“ABD’nİn Suriye politikası yanlıştı, PKK’nın temsilcisi gibi davrandık.” Bu tespitleri, ABD’de eski Başkan George Bush döneminde görev yapan üst düzey isimler yaptı. Barış Pınarı Harekatı, Washington’daki panelde masaya yatırıldı.
Bush döneminin Savunma Müsteşar Yardımcısı Emekli Tuğgeneral Mark Kimmitt, Suriye politikasının amacından saptırıldığını söyledi.
“DEAŞ ile savaşmak için girdik, ulus yaratma işine giriştik”
Kimmit, “Suriye’ye DEAŞ ile savaşmak için askeri strateji ile girdik. Sonra ulus yaratmaya kalktık. Çoğu Kürtlerden oluşan yeni yerleşim ve yapısal alanlar inşa etmeye başladık. Bölgede yerel polis olarak görev yapmak üzere 40 bin yerel güvenlik gücü yarattık. Askeri yetkiler ihlal edildi ve YPG’ye sözler verildi.” dedi.
“Türkiye terör yapılanmasına izin vermeyeceğini yıllardır söylüyordu”
Washington’un Suriye politikasının sorunlu olduğunu, Türkiye’nin operasyonda haklı olduğunu belirten Kimmitt, şöyle konuştu:
“Türkiye’nin bu askeri operasyonu sürpriz değil. Ankara sınırlarında terör yapılanmasına izin vermeyeceğini yıllardır söylüyordu. 30 kilometre çekilmek yerine savaşma kararı alan YPG gelinen noktadan sorumlu. Bana göre ABD de sorumlu.”
“PKK’yı NATO müttefili Türkiye ile aynı seviyeye koyduk, bu aptalcaydı”
Bush döneminin Beyaz Saray Ulusal Güvenlik Konseyi Kıdemli Direktörü Michael Doran da, Amerika’nın PKK’nın temsilcisi gibi davrandığına işaret etti.

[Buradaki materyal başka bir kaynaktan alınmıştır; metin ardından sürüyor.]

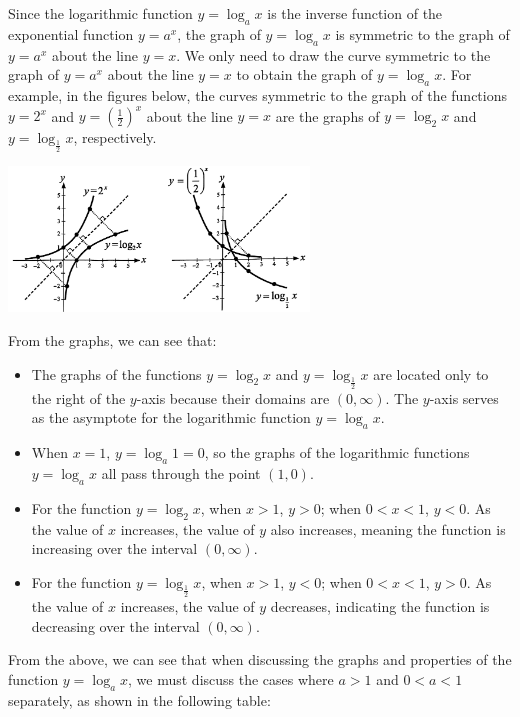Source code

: \documentclass{report}
\begin{document}
        Since the logarithmic function $y=\log _a x$ is the inverse function of the exponential function $y=a^x$, the graph of $y=\log _a x$ is symmetric to the graph of $y=a^x$ about the line $y=x$. We only need to draw the curve symmetric to the graph of $y=a^x$ about the line $y=x$ to obtain the graph of $y=\log _a x$. For example, in the figures below, the curves symmetric to the graph of the functions $y=2^x$ and $y=\left(\frac{1}{2}\right)^x$ about the line $y=x$ are the graphs of $y=\log _2 x$ and $y=\log _{\frac{1}{2}} x$, respectively.
        \begin{center}
            \includegraphics[width=0.6\textwidth]{assets/12-5.png}
        \end{center}

        From the graphs, we can see that:
        \begin{itemize}
            \item The graphs of the functions $y=\log _2 x$ and $y=\log _{\frac{1}{2}} x$ are located only to the right of the $y$-axis because their domains are $(0, \infty)$.
            The $y$-axis serves as the asymptote for the logarithmic function $y=\log _a x$.
            \item When $x=1$, $y=\log _a 1=0$, so the graphs of the logarithmic functions $y=\log _a x$ all pass through the point $(1,0)$.
            \item For the function $y=\log _2 x$, when $x>1$, $y>0$; when $0<x<1$, $y<0$. As the value of $x$ increases, the value of $y$ also increases, meaning the function is increasing over the interval $(0, \infty)$.
            \item For the function $y=\log _{\frac{1}{2}} x$, when $x>1$, $y<0$; when $0<x<1$, $y>0$. As the value of $x$ increases, the value of $y$ decreases, indicating the function is decreasing over the interval $(0, \infty)$.
        \end{itemize}

        From the above, we can see that when discussing the graphs and properties of the function $y=\log _a x$, we must discuss the cases where $a > 1$ and $0 < a < 1$ separately, as shown in the following table:
\end{document}
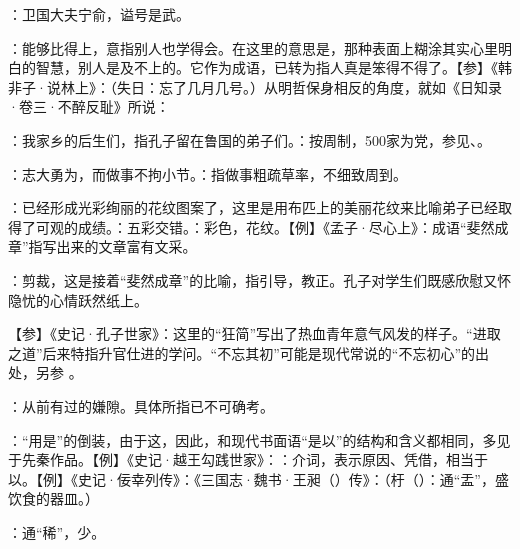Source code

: {
\item {}：卫国大夫宁俞，谥号是武。
\item {}：能够比得上，意指别人也学得会。在这里的意思是，那种表面上糊涂其实心里明白的智慧，别人是及不上的。它作为成语，已转为指人真是笨得不得了。【参】《韩非子·说林上》：（失日：忘了几月几号。）从明哲保身相反的角度，就如《日知录·卷三·不醉反耻》所说：
}
{}


{
\begin{lyitemize}
\item {}：我家乡的后生们，指孔子留在鲁国的弟子们。：按周制，500家为党，参见、。%
\item {}：志大勇为，而做事不拘小节。：指做事粗疏草率，不细致周到。
\item {}：已经形成光彩绚丽的花纹图案了，这里是用布匹上的美丽花纹来比喻弟子已经取得了可观的成绩。：五彩交错。：彩色，花纹。【例】《孟子·尽心上》：成语“斐然成章”指写出来的文章富有文采。
\item {}：剪裁，这是接着“斐然成章”的比喻，指引导，教正。孔子对学生们既感欣慰又怀隐忧的心情跃然纸上。
\end{lyitemize}
【参】《史记·孔子世家》：这里的“狂简”写出了热血青年意气风发的样子。“进取之道”后来特指升官仕进的学问。“不忘其初”可能是现代常说的“不忘初心”的出处，另参  。 %
}
{}


{
\item {}：从前有过的嫌隙。具体所指已不可确考。
\item {}：“用是”的倒装，由于这，因此，和现代书面语“是以”的结构和含义都相同，多见于先秦作品。【例】《史记·越王勾践世家》：：介词，表示原因、凭借，相当于以。【例】《史记·佞幸列传》：《三国志·魏书·王昶（）传》：（杅（）：通“盂”，盛饮食的器皿。）
\item {}：通“稀”，少。
}
{}


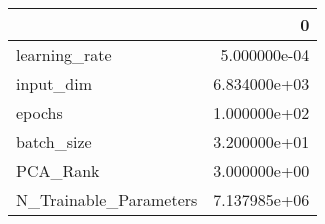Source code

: \begin{tabular}{lr}
\toprule
{} &             0 \\
\midrule
learning\_rate          &  5.000000e-04 \\
input\_dim              &  6.834000e+03 \\
epochs                 &  1.000000e+02 \\
batch\_size             &  3.200000e+01 \\
PCA\_Rank               &  3.000000e+00 \\
N\_Trainable\_Parameters &  7.137985e+06 \\
\bottomrule
\end{tabular}
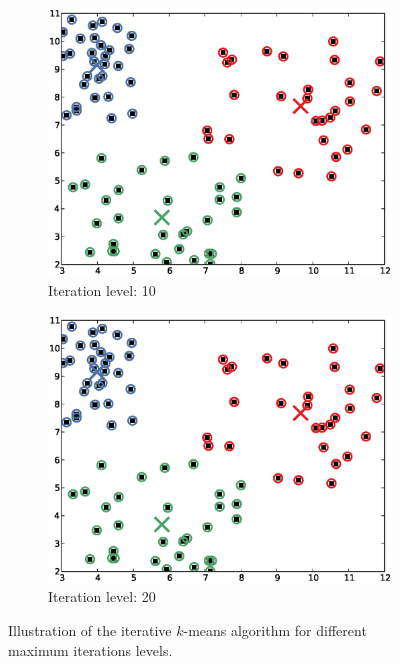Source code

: \documentclass[a4paper,10pt,twoside]{article}
\begin{document}
\begin{figure}
  \begin{subfigure}{.44\textwidth}
    \includegraphics[width=\textwidth,height=.3\textheight,keepaspectratio]{figure_1_3.eps}
    \caption{Iteration level: 10}
  \end{subfigure}
  \hspace*{\fill}
  \begin{subfigure}{.44\textwidth}
    \includegraphics[width=\textwidth,height=.3\textheight,keepaspectratio]{figure_1_4.eps}
    \caption{Iteration level: 20}
  \end{subfigure}

  \caption{Illustration of the iterative $k$-means algorithm for different maximum iterations levels.}%
  \label{fig:kmeansiter}
\end{figure}
\end{document}
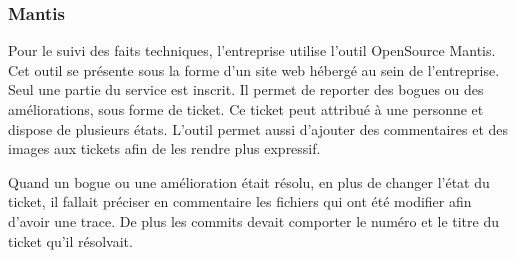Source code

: \documentclass[12pt,a4paper]{article}
\begin{document}
\subsubsection{Mantis}
Pour le suivi des faits techniques, l'entreprise utilise l'outil OpenSource Mantis. Cet outil se présente sous la forme d'un site web hébergé au sein de l'entreprise. Seul une partie du service est inscrit. Il permet de reporter des bogues ou des améliorations, sous forme de ticket. Ce ticket peut attribué à une personne et dispose de plusieurs états. L'outil permet aussi d'ajouter des commentaires et des images aux tickets afin de les rendre plus expressif.\par 
Quand un bogue ou une amélioration était résolu, en plus de changer l'état du ticket, il fallait préciser en commentaire les fichiers qui ont été modifier afin d'avoir une trace. De plus les commits devait comporter le numéro et le titre du ticket qu'il résolvait.\par

\newpage
\end{document}
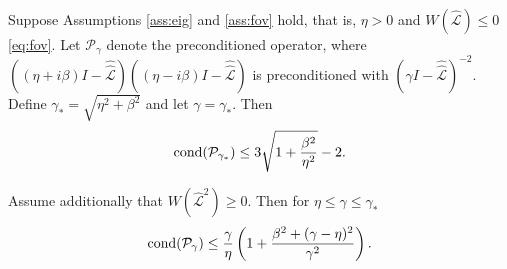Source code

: \documentclass[review]{siamart}
\begin{document}
\begin{theorem}\label{th:cond}
Suppose Assumptions \ref{ass:eig} and \ref{ass:fov} hold, that is, $\eta > 0$
and $W(\widehat{\mathcal{L}}) \leq 0$ \eqref{eq:fov}. Let $\mathcal{P}_\gamma$ denote
the preconditioned operator, where $((\eta + i\beta)I -
\widehat{\widehat{\mathcal{L}}})((\eta - i\beta)I - \widehat{\widehat{\mathcal{L}}})$ is
preconditioned with $(\gamma I - \widehat{\widehat{\mathcal{L}}})^{-2}$.
Define $\gamma_* = \sqrt{\eta^2+\beta^2}$ and let $\gamma = \gamma_*$. Then
%
\begin{align}\label{eq:gammastar}
\textnormal{cond}(\mathcal{P}_{\gamma_*}) \leq 
	3\sqrt{1+\frac{\beta^2}{\eta^2}} - 2.
\end{align}

Assume additionally that $W(\widehat{\mathcal{L}}^2) \geq 0$. Then for
$\eta \leq \gamma \leq \gamma_*$ 
\begin{align}\label{eq:cond_gen}
\textnormal{cond}(\mathcal{P}_\gamma) \leq \frac{\gamma}{\eta}
	\left(1 + \frac{\beta^2 + (\gamma-\eta)^2}{\gamma^2}\right).
\end{align}
\end{theorem}
\end{document}
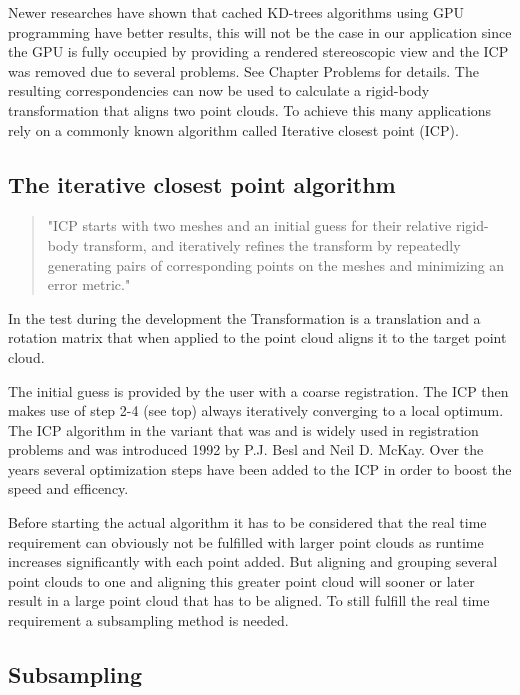 \documentclass[hyperref,english,bachelorofscience,bibnum]{cgvpub}
\begin{document}
Newer researches have shown that cached KD-trees algorithms using GPU programming have better results\cite{Garcia2008}, this will not be the case in our application since the GPU is fully occupied by providing a rendered stereoscopic view and the ICP was removed due to several problems. See Chapter Problems for details.
The resulting correspondencies can now be used to calculate a rigid-body transformation that aligns two point clouds. To achieve this many applications rely on a commonly known algorithm called Iterative closest point (ICP).

\subsection{The iterative closest point algorithm}

\begin{quote}
"ICP starts with two meshes and an initial guess for their relative rigid-body transform, and iteratively refines the transform by repeatedly generating pairs of corresponding points on the meshes and minimizing an error metric."\cite{Rusinkiewicza}
\end{quote}
In the test during the development the Transformation is a translation and a rotation matrix that when applied to the point cloud aligns it to the target point cloud.

The initial guess is provided by the user with a coarse registration. The ICP then makes use of step 2-4 (see top) always iteratively converging to a local optimum.\cite{Besl92}
The ICP algorithm in the variant that was and is widely used in registration problems and was introduced 1992 by P.J. Besl and Neil D. McKay\cite{Besl92}. Over the years several optimization steps have been added to the ICP in order to boost the speed and efficency.

Before starting the actual algorithm it has to be considered that the real time requirement can obviously not be fulfilled with larger point clouds as runtime increases significantly with each point added. But aligning and grouping several point clouds to one and aligning this greater point cloud will sooner or later result in a large point cloud that has to be aligned. To still fulfill the real time requirement a subsampling method is needed.

\subsection{Subsampling}
\end{document}
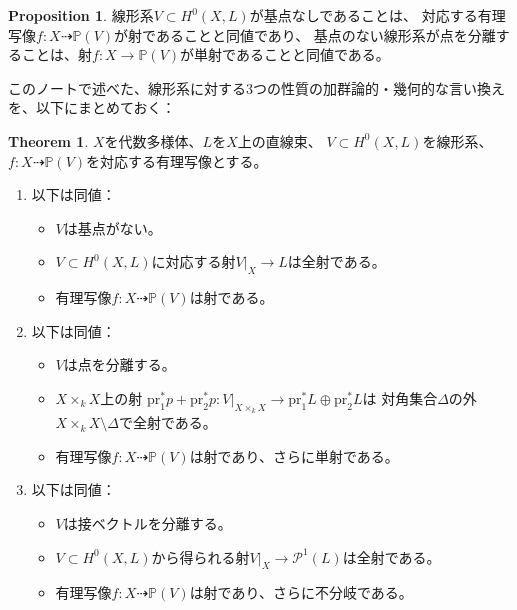 \documentclass[uplatex]{jsarticle}
\theoremstyle{definition}
\newtheorem{thm}{Theorem}[section]
\newtheorem{prop}[prop]{Proposition}
\renewcommand{\P}{\mathbb{P}}
\newcommand{\mcP}{\mathcal{P}}
\newcommand{\dto}{\dashrightarrow}
\begin{document}
\begin{prop}
  線形系\(V\subset H^0(X,L)\)が基点なしであることは、
  対応する有理写像\(f:X\dto \P(V)\)が射であることと同値であり、
  基点のない線形系が点を分離することは、射\(f:X\to \P(V)\)が単射であることと同値である。
\end{prop}

このノートで述べた、線形系に対する3つの性質の加群論的・幾何的な言い換えを、以下にまとめておく：

\begin{thm}\label{thm}
  \(X\)を代数多様体、\(L\)を\(X\)上の直線束、
  \(V\subset H^0(X,L)\)を線形系、
  \(f:X\dto \P(V)\)を対応する有理写像とする。
  \begin{enumerate}
    \item
    以下は同値：
    \begin{itemize}
      \item
      \(V\)は基点がない。
      \item
      \(V\subset H^0(X,L)\)に対応する射\(V|_X\to L\)は全射である。
      \item
      有理写像\(f:X\dto\P(V)\)は射である。
    \end{itemize}
    \item
    以下は同値：
    \begin{itemize}
      \item
      \(V\)は点を分離する。
      \item
      \(X\times_kX\)上の射
      \(\mathrm{pr}_1^*p+\mathrm{pr}_2^*p:V|_{X\times_kX}\to
      \mathrm{pr}_1^*L\oplus \mathrm{pr}_2^*L\)は
      対角集合\(\Delta\)の外\(X\times_kX\setminus \Delta\)で全射である。
      \item
      有理写像\(f:X\dto\P(V)\)は射であり、さらに単射である。
    \end{itemize}
    \item
    以下は同値：
    \begin{itemize}
      \item
      \(V\)は接ベクトルを分離する。
      \item
      \(V\subset H^0(X,L)\)から得られる射\(V|_X\to \mcP^1(L)\)は全射である。
      \item
      有理写像\(f:X\dto\P(V)\)は射であり、さらに不分岐である。
    \end{itemize}
  \end{enumerate}
\end{thm}
\end{document}
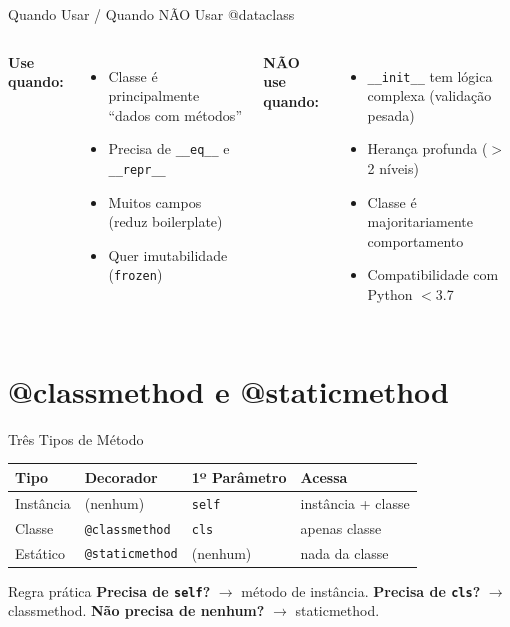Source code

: \documentclass[aspectratio=169]{beamer}
\begin{document}
\begin{frame}{Quando Usar / Quando NÃO Usar @dataclass}
\begin{columns}[T]
\textbf{Use quando:}
\begin{itemize}
  \item Classe é principalmente ``dados com métodos''
  \item Precisa de \texttt{\_\_eq\_\_} e \texttt{\_\_repr\_\_}
  \item Muitos campos (reduz boilerplate)
  \item Quer imutabilidade (\texttt{frozen})
\end{itemize}

\textbf{NÃO use quando:}
\begin{itemize}
  \item \texttt{\_\_init\_\_} tem lógica complexa (validação pesada)
  \item Herança profunda ($>$2 níveis)
  \item Classe é majoritariamente comportamento
  \item Compatibilidade com Python $<$3.7
\end{itemize}
\end{columns}
\end{frame}

\section{@classmethod e @staticmethod}

\begin{frame}{Três Tipos de Método}
\begin{table}
\centering
\begin{tabular}{llll}
\toprule
\textbf{Tipo} & \textbf{Decorador} & \textbf{1º Parâmetro} & \textbf{Acessa} \\
\midrule
Instância   & (nenhum)          & \texttt{self} & instância + classe \\
Classe      & \texttt{@classmethod}  & \texttt{cls}  & apenas classe \\
Estático    & \texttt{@staticmethod} & (nenhum)      & nada da classe \\
\bottomrule
\end{tabular}
\end{table}

\begin{exampleblock}{Regra prática}
\textbf{Precisa de \texttt{self}?} $\to$ método de instância.
\textbf{Precisa de \texttt{cls}?} $\to$ classmethod.
\textbf{Não precisa de nenhum?} $\to$ staticmethod.
\end{exampleblock}
\end{frame}
\end{document}
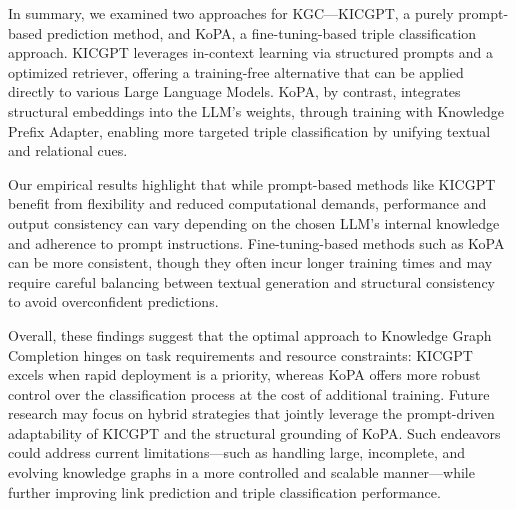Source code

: \documentclass[12pt,a4paper]{article}
\begin{document}
In summary, we examined two approaches for KGC—KICGPT, a purely prompt-based prediction method, and KoPA, a fine-tuning-based triple classification approach.
KICGPT leverages in-context learning via structured prompts and a optimized retriever, offering a training-free alternative that can be applied directly to various Large Language Models.
KoPA, by contrast, integrates structural embeddings into the LLM's weights, through training with Knowledge Prefix Adapter, enabling more targeted triple classification by unifying textual and relational cues.

Our empirical results highlight that while prompt-based methods like KICGPT benefit from flexibility and reduced computational demands, performance and output consistency can vary depending on the chosen LLM's internal knowledge and adherence to prompt instructions.
Fine-tuning-based methods such as KoPA can be more consistent, though they often incur longer training times and may require careful balancing between textual generation and structural consistency to avoid overconfident predictions.

Overall, these findings suggest that the optimal approach to Knowledge Graph Completion hinges on task requirements and resource constraints: KICGPT excels when rapid deployment is a priority, whereas KoPA offers more robust control over the classification process at the cost of additional training.
Future research may focus on hybrid strategies that jointly leverage the prompt-driven adaptability of KICGPT and the structural grounding of KoPA. Such endeavors could address current limitations—such as handling large, incomplete, and evolving knowledge graphs in a more controlled and scalable manner—while further improving link prediction and triple classification performance.


\end{document}
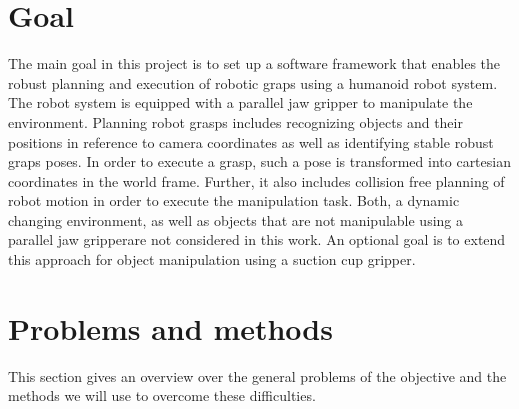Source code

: \documentclass[a4paper]{article}
\begin{document}
\section{Goal} 
\label{2sec_goal}
The main goal in this project is to set up a software framework  that enables the robust planning and execution of robotic graps using a humanoid robot system.
The robot system is equipped with a parallel jaw gripper to manipulate the environment. Planning robot grasps includes recognizing objects and their positions in reference to camera coordinates as well as identifying stable robust graps poses.
In order to execute a grasp, such a pose is transformed into cartesian coordinates in the world frame.
Further, it also includes collision free planning of robot motion in order to execute the manipulation task.
Both, a dynamic changing environment, as well as objects that are not manipulable using a parallel jaw gripperare not considered in this work. 
An optional goal is to extend this approach for object manipulation using a suction cup gripper.

\section{Problems and methods}
\label{3sec_prob_n_meth}
This section gives an overview over the general problems of the objective and the methods we will use to overcome these difficulties.
\end{document}
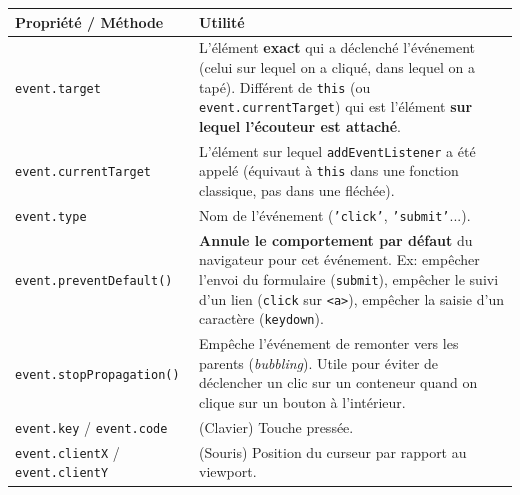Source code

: \documentclass[11pt]{article}
\begin{document}
\begin{propriete}
\begin{center}
\begin{tabularx}{\linewidth}{|l|X|}\hline
\textbf{Propriété / Méthode} & \textbf{Utilité} \\\hline
\texttt{event.target} & L'élément \textbf{exact} qui a déclenché l'événement (celui sur lequel on a cliqué, dans lequel on a tapé). Différent de \texttt{this} (ou \texttt{event.currentTarget}) qui est l'élément \textbf{sur lequel l'écouteur est attaché}. \\\hline
\texttt{event.currentTarget} & L'élément sur lequel \texttt{addEventListener} a été appelé (équivaut à \texttt{this} dans une fonction classique, pas dans une fléchée). \\\hline
\texttt{event.type} & Nom de l'événement (\texttt{'click'}, \texttt{'submit'}...). \\\hline
\texttt{event.preventDefault()} & \textbf{Annule le comportement par défaut} du navigateur pour cet événement. Ex: empêcher l'envoi du formulaire (\texttt{submit}), empêcher le suivi d'un lien (\texttt{click} sur \texttt{<a>}), empêcher la saisie d'un caractère (\texttt{keydown}). \\\hline
\texttt{event.stopPropagation()} & Empêche l'événement de remonter vers les parents (\emph{bubbling}). Utile pour éviter de déclencher un clic sur un conteneur quand on clique sur un bouton à l'intérieur. \\\hline
\texttt{event.key} / \texttt{event.code} & (Clavier) Touche pressée. \\\hline
\texttt{event.clientX} / \texttt{event.clientY} & (Souris) Position du curseur par rapport au viewport. \\\hline
\end{tabularx}
\end{center}
\end{propriete}
\end{document}
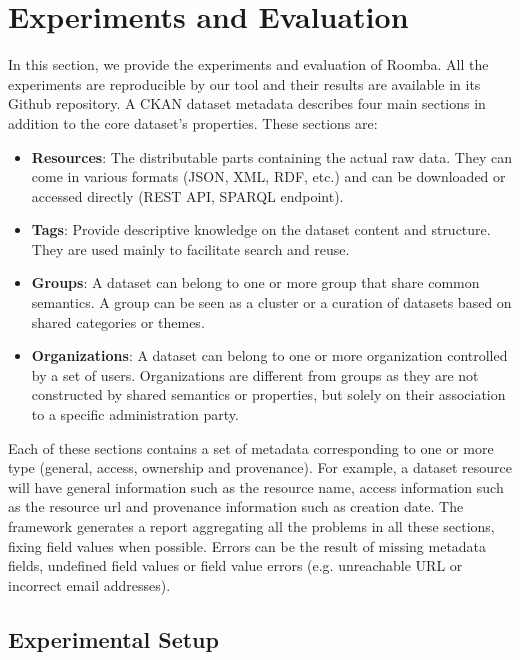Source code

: 
\section{Experiments and Evaluation}
\label{section:roomba_experiment}
In this section, we provide the experiments and evaluation of Roomba. All the experiments are reproducible by our tool and their results are available in its Github repository. A CKAN dataset metadata describes four main sections in addition to the core dataset's properties. These sections are:
\begin{itemize}
  \item \textbf{Resources}: The distributable parts containing the actual raw data. They can come in various formats (JSON, XML, RDF, etc.) and can be downloaded or accessed directly (REST API, SPARQL endpoint).
  \item \textbf{Tags}: Provide descriptive knowledge on the dataset content and structure. They are used mainly to facilitate search and reuse.
  \item \textbf{Groups}: A dataset can belong to one or more group that share common semantics. A group can be seen as a cluster or a curation of datasets based on shared categories or themes.
  \item \textbf{Organizations}: A dataset can belong to one or more organization controlled by a set of users. Organizations are different from groups as they are not constructed by shared semantics or properties, but solely on their association to a specific administration party.
\end{itemize}

Each of these sections contains a set of metadata corresponding to one or more type (general, access, ownership and provenance). For example, a dataset resource will have general information such as the resource name, access information such as the resource url and provenance information such as creation date. The framework generates a report aggregating all the problems in all these sections, fixing field values when possible. Errors can be the result of missing metadata fields, undefined field values or field value errors (e.g. unreachable URL or incorrect email addresses).

\subsection{Experimental Setup}

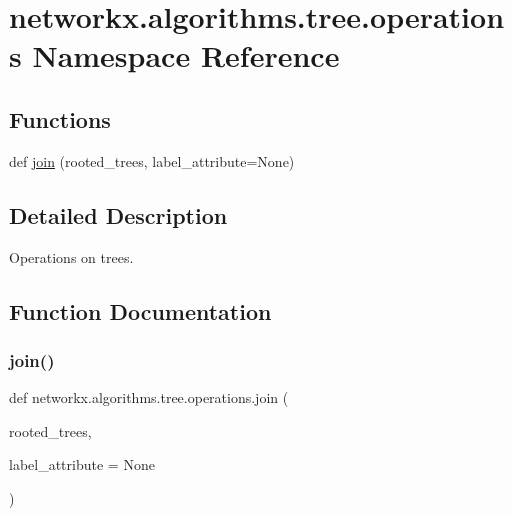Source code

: \hypertarget{namespacenetworkx_1_1algorithms_1_1tree_1_1operations}{}\section{networkx.\+algorithms.\+tree.\+operations Namespace Reference}
\label{namespacenetworkx_1_1algorithms_1_1tree_1_1operations}
\subsection*{Functions}
\begin{DoxyCompactItemize}
\item 
def \hyperlink{namespacenetworkx_1_1algorithms_1_1tree_1_1operations_a7ece3c31ad90d1de461efaf2d3884d43}{join} (rooted\+\_\+trees, label\+\_\+attribute=None)
\end{DoxyCompactItemize}


\subsection{Detailed Description}
\begin{DoxyVerb}Operations on trees.\end{DoxyVerb}
 

\subsection{Function Documentation}
\mbox{\label{namespacenetworkx_1_1algorithms_1_1tree_1_1operations_a7ece3c31ad90d1de461efaf2d3884d43}} 
\subsubsection{\texorpdfstring{join()}{join()}}
{\footnotesize\ttfamily def networkx.\+algorithms.\+tree.\+operations.\+join (\begin{DoxyParamCaption}\item[{}]{rooted\+\_\+trees,  }\item[{}]{label\+\_\+attribute = {\ttfamily None} }\end{DoxyParamCaption})}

Doran, “Suriye’de, gittik küçük bir grubu alıp Türkiye gibi bir NATO müttefiki ile aynı seviyeye koyduk, sonra da terör örgütü PKK’nın temsilcisiymişiz gibi davrandık. Savunma bakanlığı bir anda PKK’yı Türkiye’ye karşı savunur pozisyona düştü. Pentagon bölgenin yapısını dikkate almadan terörle mücadele için küçük bir ada yarattı. Bu ada YPG’nin kontrolündeki bölgeydi. Bu çok aptalcaydı. İşte sonu bu oldu.” diye konuştu.
“Biz gideceğiz, Türkiye ebediyen orada kalacak”
Doran, Barış Pınarı Harekatı’nı Erdoğan’ın savaşı olarak tanımlayanların büyük yanlış içerisinde olduğunu söyleyerek şu ifadeleri kullandı:
“Şu an bölgedeki karışıklığın yaratılmasında büyük rol oynadık. Bunu düzeltmenin yolu Ankara ile yeniden iyi bağlar kurmak. Er ya da geç biz gideceğiz, Türkiye ise ebediyen orada kalacak.”